Manufacturing Liberty

Monday, July 14th, 2014

Asking people to forego parasitism (if they’re weak) or predation (if they’re strong) is asking them to bear a substantial opportunity cost, Eli Harman says:

They will only do so if someone stands ready to impose a higher actual cost for choosing to engage in them.

This is what Curt Doolittle means when he says “liberty must be manufactured by violence.”

Libertarians love to sing liberty’s praises, and there is much to be said in its favor. But it does not follow from this that liberty is always in everyone’s best interests. There are many people who stand to lose more from liberty than they would stand to gain. (And not just because they misperceive the situation.) There are still more people for whom the uncertainty over what they would stand to gain or lose would make desiring liberty irrational.

The incentives that favor liberty do not exist by default, they must be proactively created. And in order for this to happen there must be people likely to benefit from liberty, strong people, capable people, wise people, intelligent people, responsible people, farsighted people; in short, aristocrats. And they must organize to impose liberty on the remainder by force, and in many cases, to their detriment, or to their enduring resentment.

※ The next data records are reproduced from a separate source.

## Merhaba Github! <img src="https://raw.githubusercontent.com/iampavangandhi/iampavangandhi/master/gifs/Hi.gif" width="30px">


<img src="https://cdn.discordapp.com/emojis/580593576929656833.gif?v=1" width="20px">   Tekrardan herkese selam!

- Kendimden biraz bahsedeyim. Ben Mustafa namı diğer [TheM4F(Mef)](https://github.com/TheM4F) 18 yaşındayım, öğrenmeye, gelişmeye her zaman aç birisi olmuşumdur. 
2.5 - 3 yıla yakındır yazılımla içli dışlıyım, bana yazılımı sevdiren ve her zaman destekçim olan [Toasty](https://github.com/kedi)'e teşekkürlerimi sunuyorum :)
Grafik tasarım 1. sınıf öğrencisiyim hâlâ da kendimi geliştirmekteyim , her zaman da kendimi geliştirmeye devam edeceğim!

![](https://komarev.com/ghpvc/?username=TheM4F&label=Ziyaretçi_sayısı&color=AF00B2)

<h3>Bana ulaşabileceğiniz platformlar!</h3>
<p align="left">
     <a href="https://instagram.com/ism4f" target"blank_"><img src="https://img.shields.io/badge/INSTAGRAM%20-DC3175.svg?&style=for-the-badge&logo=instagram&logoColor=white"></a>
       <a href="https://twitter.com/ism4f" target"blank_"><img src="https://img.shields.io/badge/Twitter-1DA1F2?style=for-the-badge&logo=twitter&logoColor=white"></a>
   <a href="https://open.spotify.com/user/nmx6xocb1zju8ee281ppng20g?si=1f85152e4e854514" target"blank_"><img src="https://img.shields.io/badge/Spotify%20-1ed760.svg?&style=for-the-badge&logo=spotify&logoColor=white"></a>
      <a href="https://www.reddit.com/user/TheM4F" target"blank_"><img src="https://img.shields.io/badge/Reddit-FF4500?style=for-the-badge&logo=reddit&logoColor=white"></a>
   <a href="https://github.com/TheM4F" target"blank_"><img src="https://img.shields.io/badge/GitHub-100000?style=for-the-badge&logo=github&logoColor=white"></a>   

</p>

If liberty is thus to be manufactured, the problem of free-riding must also be overcome by institutional forms that deny the benefits of liberty to those unwilling to participate in its manufacture, and that preserves the benefits for the exclusive enjoyment of those so willing.

The Master Race

Monday, July 14th, 2014

Every empire is ruled by the master race, Glubb notes:

The people of the great nations of the past seem normally to have imagined that their pre-eminence would last for ever. Rome appeared to its citizens to be destined to be for all time the mistress of the world. The Abbasid Khalifs of Baghdad declared that God had appointed them to rule mankind until the day of judgement. Seventy years ago, many people in Britain believed that the empire would endure for ever. Although Hitler failed to achieve his objective, he declared that Germany would rule the world for a thousand years. That sentiments like these could be publicly expressed without evoking derision shows that, in all ages, the regular rise and fall of great nations has passed unperceived. The simplest statistics prove the steady rotation of one nation after another at regular intervals.

The belief that their nation would rule the world forever, naturally encouraged the citizens of the leading nation of any period to attribute their pre-eminence to hereditary virtues. They carried in their blood, they believed, qualities which constituted them a race of supermen, an illusion which inclined them to the employment of cheap foreign labour (or slaves) to perform menial tasks and to engage foreign mercenaries to ?ght their battles or to sail their ships.

These poorer peoples were only too happy to migrate to the wealthy cities of the empire, and thereby, as we have seen, to adulterate the close-knit, homogeneous character of the conquering race. The latter unconsciously assumed that they would always be the leaders of mankind, relaxed their energies, and spent an increasing part of their time in leisure, amusement or sport.

In recent years, the idea has spread widely in the West that ‘progress’ will be automatic without effort, that everyone will continue to grow richer and richer and that every year will show a ‘rise in the standard of living’. We have not drawn from history the obvious conclusion that material success is the result of courage, endurance and hard work — a conclusion nevertheless obvious from the history of the meteoric rise of our own ancestors. This self-assurance of its own superiority seems to go hand-in-hand with the luxury resulting from wealth, in undermining the character of the dominant race.